前々回,筆者は「SEマネジャの中には『SEは技術屋だ。俺たちは技術の仕事だけすればよい』と考えているように見える人が少なくないが,それではダメだ。だから,営業担当者や経営者から『SEはビジネスに無関心過ぎる。何を考えているのか分からない』と見られるんだ云々」と述べた。きっとSEマネジャの中には筆者の意見に賛同する人や異論がある人などいろんなSEマネジャがいるはずだ。それは筆者が考えるに,そのSEマネジャが「IT企業の中のSEのあり方やSEの仕事をどう考えるか」によると思う。そこで今回は「IT企業の中でのSEのあり方」について考えてみたいと思う。

 筆者は第一線のSEの任務は「会社のビジネス目標の達成に貢献し,顧客の満足度を向上する」ことであると考えている。

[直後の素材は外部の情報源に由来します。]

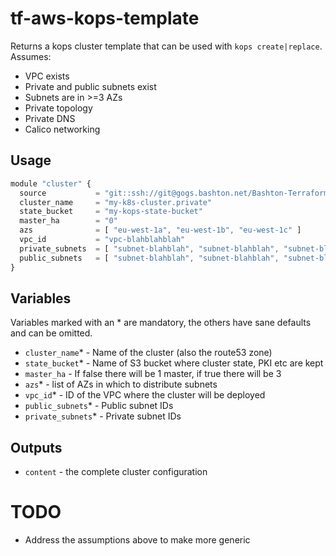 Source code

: # tf-aws-kops-template

Returns a kops cluster template that can be used with `kops
create|replace`. Assumes:
 * VPC exists
 * Private and public subnets exist
 * Subnets are in >=3 AZs
 * Private topology
 * Private DNS
 * Calico networking

## Usage

```js
module "cluster" {
  source           = "git::ssh://git@gogs.bashton.net/Bashton-Terraform-Modules/tf-aws-kops-template"
  cluster_name     = "my-k8s-cluster.private"
  state_bucket     = "my-kops-state-bucket"
  master_ha        = "0"
  azs              = [ "eu-west-1a", "eu-west-1b", "eu-west-1c" ]
  vpc_id           = "vpc-blahblahblah"
  private_subnets  = [ "subnet-blahblah", "subnet-blahblah", "subnet-blahblah" ]
  public_subnets   = [ "subnet-blahblah", "subnet-blahblah", "subnet-blahblah" ]
}
```

## Variables

Variables marked with an * are mandatory, the others have sane defaults and can be omitted.

 - `cluster_name`* - Name of the cluster (also the route53 zone)
 - `state_bucket`* - Name of S3 bucket where cluster state, PKI etc are kept
 - `master_ha` - If false there will be 1 master, if true there will be 3
 - `azs`* - list of AZs in which to distribute subnets
 - `vpc_id`* - ID of the VPC where the cluster will be deployed
 - `public_subnets`* - Public subnet IDs
 - `private_subnets`* - Private subnet IDs


## Outputs

 - `content` - the complete cluster configuration

# TODO

 - Address the assumptions above to make more generic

そのためにSEという職種がある。これが筆者の考えるSEのあり方の原点である。もちろん,SEの仕事はIT企業の性格,ハードウエア・メーカー,ソフトウエア・メーカー,システム子会社,独立系SI企業,ソフト会社,元請け,下請けなどによって微妙に異なる。また,企業の中でもSE一人ひとりの仕事はアサインされた仕事によって異なる。だが,SEはIT技術の専門家として販売活動やシステム開発,保守活動,コンサルティングなどの仕事を通じてビジネスに貢献し,顧客に満足してもらうために仕事をするのには何ら変わりはない。そのためにIT企業はSEに給料を払っているのである。筆者はそう考えている。

 SEの多くの人は「会社にとってビジネスや顧客にご満足頂くことはに重要だ」ということは頭では分かっていると思う。事実,若いSE時代は誰しもそれを意識して仕事をしている。だが,会社で営業担当者がビジネス目標を持って仕事をし,そのためにSEが働くという構造の中で働いていると,だんだんと「ビジネスや顧客の満足は営業担当者や経営者の仕事だ。俺たちには直接関係ない。俺たちは技術の仕事をすればいいんだ」と考えたくなるのだと思う。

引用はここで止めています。